Enquanto segurava o pedido de anulação da delação da JBS, Fachin saiu da discrição e deu dois lances ousados – e destrambelhados – mostrando uma enorme incapacidade de analisar estratégias.
O primeiro, foi a decisão de anular as condenações de Lula por Sérgio Moro, por considerar que ele não seria o “juiz natural” do caso. A decisão foi em favor de Moro, visando impedir que o STF pudesse julgar a suspeição de Moro. O julgamento da suspeição foi mantido e a anulação das condenações colocou Lula de volta ao jogo político – desdobramento óbvio mas, provavelmente, não previsto por Fachin.
O segundo episódio foi autorizar a Polícia Federal a investigar seu colega Dias Toffoli, baseado em uma delação – não aceita pela Procuradoria Geral da República – do ex-governador do Rio Sérgio Cabral.

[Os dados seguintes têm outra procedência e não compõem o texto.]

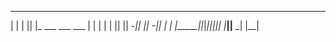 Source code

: 
                                  
 _ _ _  _                   _____ 
| | | || |_  ___  ___  ___ |     |
| | | ||   || -_||  _|| -_||  |  |
|_____||_|_||___||_|  |___||__  _|
                              |__|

12 dos 15 anexos da delação de Cabral já haviam sido rejeitados pela PGR por falta de provas. Presidente do STJ, Toffoli aceitou a posição do PGR e suspendeu a validade. Em seguida, Cabral fez nova delação – exclusiva para a Polícia Federal – envolvendo Toffoli e até sua (de Cabral) esposa. A PF pediu autorização para investigar o Ministro, e Fachin concedeu.
Ante a reação generalizada da corte, Fachin voltou atrás e enviou o pedido ao pleno.
Com as últimas medidas, Fachin se expôs à luz do dia. Mas não o suficiente para que se possa explicá-lo adequadamente.